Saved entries
:::
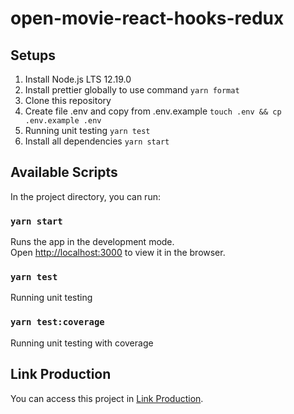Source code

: # open-movie-react-hooks-redux

## Setups

1. Install Node.js LTS 12.19.0
2. Install prettier globally to use command `yarn format`
3. Clone this repository
4. Create file .env and copy from .env.example `touch .env && cp .env.example .env`
5. Running unit testing `yarn test`
6. Install all dependencies `yarn start`

## Available Scripts

In the project directory, you can run:

### `yarn start`

Runs the app in the development mode.<br />
Open [http://localhost:3000](http://localhost:3000) to view it in the browser.

### `yarn test`

Running unit testing

### `yarn test:coverage`

Running unit testing with coverage

## Link Production

You can access this project in [Link Production](https://open-movie-react-hooks-redux.web.app/).

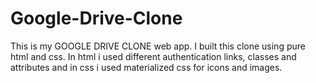 # Google-Drive-Clone
This is my GOOGLE DRIVE CLONE web app. I built this clone using pure html and css. In html i used different authentication links, classes and attributes and in css i used materialized css for icons and images.
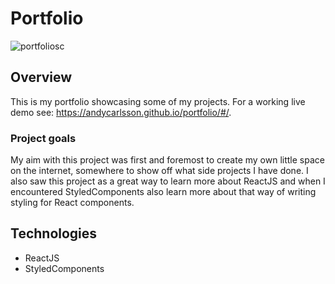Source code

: # Portfolio
![portfoliosc](https://user-images.githubusercontent.com/54662276/119255982-b59bd080-bbbe-11eb-85f4-78702c322dda.png)

## Overview
This is my portfolio showcasing some of my projects. For a working live demo see: https://andycarlsson.github.io/portfolio/#/.

### Project goals
My aim with this project was first and foremost to create my own little space on the internet, somewhere to show off what side projects I have done.
I also saw this project as a great way to learn more about ReactJS and when I encountered StyledComponents also learn more about that way of writing styling for React components.

## Technologies
- ReactJS
- StyledComponents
:::
WORK TO BE COMPLETED: Nothing but the lines from the one with "Running unit testing with coverage" up to and including the one with "### Project goals" should be printed, exactly as they read above. Please keep the pictures out.

EXERCISE ANSWER:
Running unit testing with coverage

## Link Production

You can access this project in [Link Production](https://open-movie-react-hooks-redux.web.app/).

 # Google-Drive-Clone
This is my GOOGLE DRIVE CLONE web app. I built this clone using pure html and css. In html i used different authentication links, classes and attributes and in css i used materialized css for icons and images.
Source code

: # Portfolio
![portfoliosc](https://user-images.githubusercontent.com/54662276/119255982-b59bd080-bbbe-11eb-85f4-78702c322dda.png)

## Overview
This is my portfolio showcasing some of my projects. For a working live demo see: https://andycarlsson.github.io/portfolio/#/.

### Project goals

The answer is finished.